Direktur Program dan Berita TVRI, Apni Jaya Putra menambahkan, Badanamu akan menemani anak-anak sepulan mereka dari sekolah. Program ini akan tayang di atas jam 14.00.
“TVRI juga bekerja sama dengan Museum Macan menggelar pameran seni \'Dunia dalam Berita\' mulai bulan April mendatang. Sepanjang satu bulan kita akan membuat berbagai macam acara dengan Museum Macan. Lalu, selama tiga tahun mendatang, TVRI akan menjadi stasiun penyiaran resmi Federasi Bulutangkis Dunia. Ini semua menandai perubahan konten TVRI di tahun-tahun ke depan,” kata Apni.
Persoalan SDM
Di tengah upaya melakukan reformasi internal, hingga kini TVRI masih terkendala dengan minimnya sumber daya manusia, terutama anak-anak muda. Fakta yang terjadi di TVRI saat ini adalah, dari sekitar 5.000 karyawan di seluruh Indonesia, 50 persen di antaranya berusia di atas 50 tahun.
“Ini adalah pekerjaan rumah besar TVRI. Kita tahu bersama bahwa industri kreatif adalah domain dari anak muda, tapi faktanya 50 persen karyawan TVRI berusia di atas 50 tahun,” tambah Helmy.
Industri kreatif adalah domain dari anak muda, tapi faktanya 50 persen karyawan TVRI berusia di atas 50 tahun.
Selama 16 tahun, TVRI dimoratorium tidak boleh menerima pegawai baru oleh pemerintah. Begitu moratorium dibuka tahun lalu, perekrutan baru mulai bisa dijalankan dengan penerimaan 50 pegawai negeri sipil (PNS) dan 150 pegawai bukan PNS. Penambahan 200 karyawan baru ini masih jauh dari kebutuhan, yaitu lebih dari 1000 karyawan.
Program Manajer Rumah Perubahan Lembaga Penyiaran Publik Darmanto mengatakan, sebagai LPP, TVRI dan RRI memiliki masalah yang serupa, yaitu tidak mempunyai kewenangan merekrut karyawan sendiri, khususnya PNS karena tidak memiliki Pejabat Pembina Kepegawaian (PPK).
“Jika pemerintah memiliki komitmen kuat pada LPP, persoalan tentang kualitas SDM LPP, baik TVRI maupun RRI, bisa diatasi dengan mengembalikan kembali fungsi Sekolah Tinggi Multi Media (MMTC) sebagai kawah Candradimuka bagi penggodokan karyawan TVRI dan RRI. Sekarang, Sekolah Tinggi MMTC justru menjadi sekolah tinggi seperti pada umumnya yang lulusan-lulusannya bekerja di televisi swasta,” ujarnya.

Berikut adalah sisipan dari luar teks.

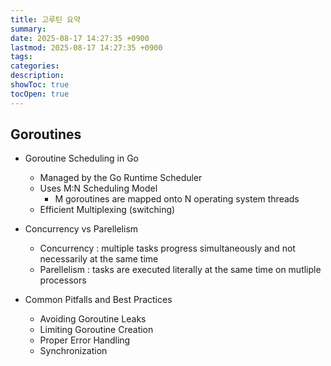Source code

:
 ```yaml
---
title: 고루틴 요약
summary: 
date: 2025-08-17 14:27:35 +0900
lastmod: 2025-08-17 14:27:35 +0900
tags: 
categories: 
description: 
showToc: true
tocOpen: true
---
```


## Goroutines
- Goroutine Scheduling in Go
	- Managed by the Go Runtime Scheduler
	- Uses M:N Scheduling Model
		- M goroutines are mapped onto N operating system threads
	- Efficient Multiplexing (switching)

- Concurrency vs Parellelism
	- Concurrency : multiple tasks progress simultaneously and not necessarily at the same time
	- Parellelism : tasks are executed literally at the same time on mutliple processors
- Common Pitfalls and Best Practices
	- Avoiding Goroutine Leaks
	- Limiting Goroutine Creation
	- Proper Error Handling
	- Synchronization
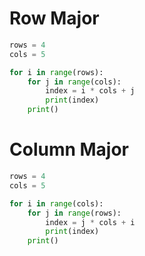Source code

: 
# Row Major

```python
rows = 4
cols = 5

for i in range(rows):
    for j in range(cols):
        index = i * cols + j
        print(index)
    print()
```


# Column Major

```python
rows = 4
cols = 5

for i in range(cols):
    for j in range(rows):
        index = j * cols + i
        print(index)
    print()
```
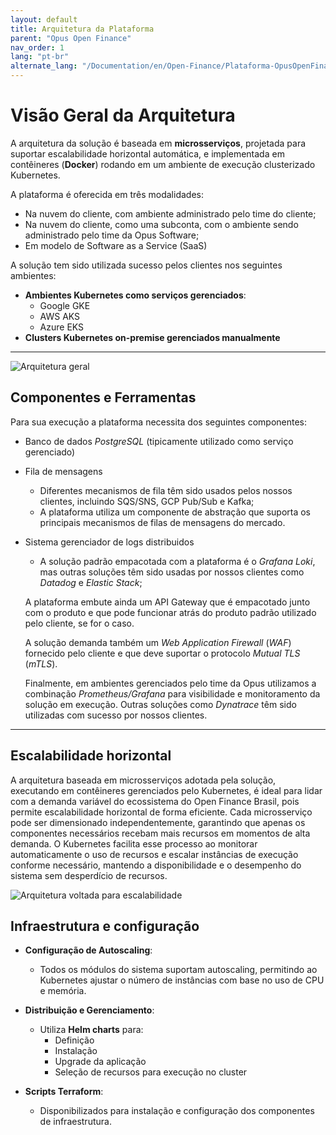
 ```yaml
---
layout: default
title: Arquitetura da Plataforma
parent: "Opus Open Finance"
nav_order: 1
lang: "pt-br"
alternate_lang: "/Documentation/en/Open-Finance/Plataforma-OpusOpenFinance/Arquitetura/OOF-Arquitetura/"
---
```

# Visão Geral da Arquitetura

A arquitetura da solução é baseada em **microsserviços**, projetada para suportar escalabilidade horizontal automática, e implementada em contêineres (**Docker**) rodando em um ambiente de execução clusterizado Kubernetes.

A plataforma é oferecida em três modalidades:

- Na nuvem do cliente, com ambiente administrado pelo time do cliente;
- Na nuvem do cliente, como uma subconta, com o ambiente sendo administrado pelo time da Opus Software;
- Em modelo de Software as a Service (SaaS)

A solução tem sido utilizada sucesso pelos clientes nos seguintes ambientes:

- **Ambientes Kubernetes como serviços gerenciados**:
  - Google GKE
  - AWS AKS
  - Azure EKS
- **Clusters Kubernetes on-premise gerenciados manualmente**

---

![Arquitetura geral](./images/visão_geral.png)

## Componentes e Ferramentas

Para sua execução a plataforma necessita dos seguintes componentes:

- Banco de dados *PostgreSQL* (tipicamente utilizado como serviço gerenciado)
- Fila de mensagens
  - Diferentes mecanismos de fila têm sido usados pelos nossos clientes, incluindo SQS/SNS, GCP Pub/Sub e Kafka;
  - A plataforma utiliza um componente de abstração que suporta os principais mecanismos de filas de mensagens do mercado.
- Sistema gerenciador de logs distribuidos
  - A solução padrão empacotada com a plataforma é o *Grafana Loki*, mas outras soluções têm sido usadas por nossos clientes como *Datadog* e *Elastic Stack*;

  A plataforma embute ainda um API Gateway que é empacotado junto com o produto e que pode funcionar atrás do produto padrão utilizado pelo cliente, se for o caso.

  A solução demanda também um *Web Application Firewall* (*WAF*) fornecido pelo cliente e que deve suportar o protocolo *Mutual TLS* (*mTLS*).

  Finalmente, em ambientes gerenciados pelo time da Opus utilizamos a combinação *Prometheus/Grafana* para visibilidade e monitoramento da solução em execução. Outras soluções como *Dynatrace* têm sido utilizadas com sucesso por nossos clientes.

---

## Escalabilidade horizontal

A arquitetura baseada em microsserviços adotada pela solução, executando em contêineres gerenciados pelo Kubernetes, é ideal para lidar com a demanda variável do ecossistema do Open Finance Brasil, pois permite escalabilidade horizontal de forma eficiente. Cada microsserviço pode ser dimensionado independentemente, garantindo que apenas os componentes necessários recebam mais recursos em momentos de alta demanda. O Kubernetes facilita esse processo ao monitorar automaticamente o uso de recursos e escalar instâncias de execução conforme necessário, mantendo a disponibilidade e o desempenho do sistema sem desperdício de recursos.

![Arquitetura voltada para escalabilidade](./images/arquitetura_pods.png)

## Infraestrutura e configuração

- **Configuração de Autoscaling**:
  - Todos os módulos do sistema suportam autoscaling, permitindo ao Kubernetes ajustar o número de instâncias com base no uso de CPU e memória.

- **Distribuição e Gerenciamento**:
  - Utiliza **Helm charts** para:
    - Definição
    - Instalação
    - Upgrade da aplicação
    - Seleção de recursos para execução no cluster

- **Scripts Terraform**:
  - Disponibilizados para instalação e configuração dos componentes de infraestrutura.
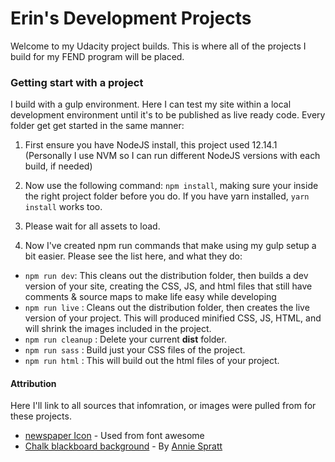# Erin's Development Projects

Welcome to my Udacity project builds. This is where all of the projects I build for my FEND program will be placed.

### Getting start with a project

I build with a gulp environment. Here I can test my site within a local development environment until it's to be published as live ready code. Every folder get get started in the same manner:

1) First ensure you have NodeJS install, this project used 12.14.1 (Personally I use NVM so I can run different NodeJS versions with each build, if needed)

2) Now use the following command: ```npm install```, making sure your inside the right project folder before you do. If you have yarn installed, ```yarn install``` works too.

3) Please wait for all assets to load.

4) Now I've created npm run commands that make using my gulp setup a bit easier. Please see the list here, and what they do:
  *  ```npm run dev```: This cleans out the distribution folder, then builds a dev version of your site, creating the CSS, JS, and html files that still have comments & source maps to make life easy while developing
  *  ```npm run live``` : Cleans out the distribution folder, then creates the live version of your project. This will produced minified CSS, JS, HTML, and will shrink the images included in the project.
  *  ```npm run cleanup``` : Delete your current **dist** folder.
  *  ```npm run sass``` : Build just your CSS files of the project.
  *  ```npm run html``` : This will build out the html files of your project.

#### Attribution
Here I'll link to all sources that infomration, or images were pulled from for these projects.

 * [newspaper Icon](https://fontawesome.com/icons/newspaper?style=regular) - Used from font awesome
 * [Chalk blackboard background](https://unsplash.com/photos/DJUZjUYsLwQ) - By [Annie Spratt](https://unsplash.com/@anniespratt)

Sebelumnya, pengamat penyiaran sekaligus kandidat doktor Universitas Muenchen Jerman, Masduki, mengatakan bahwa RRI dan TVRI semestinya berdaulat kepada kepentingan publik, bukan pemerintah. ”Pegawai RRI dan TVRI didominasi PNS (pegawai negeri sipil) dan PBPNS (pegawai bukan pegawai negeri sipil), bukan karyawan profesional otonom. Inilah yang membuat transisi RRI dan TVRI menjadi LPP berlangsung kurang cepat,” katanya.
Permasalahan lain adalah sumber keuangan kedua lembaga itu masih bertumpu pada APBN, bukan iuran publik. Peluang crowdfunding atau penggalangan dana publik semestinya muncul karena ini menjadi karakter dari LPP,” kata Masduki.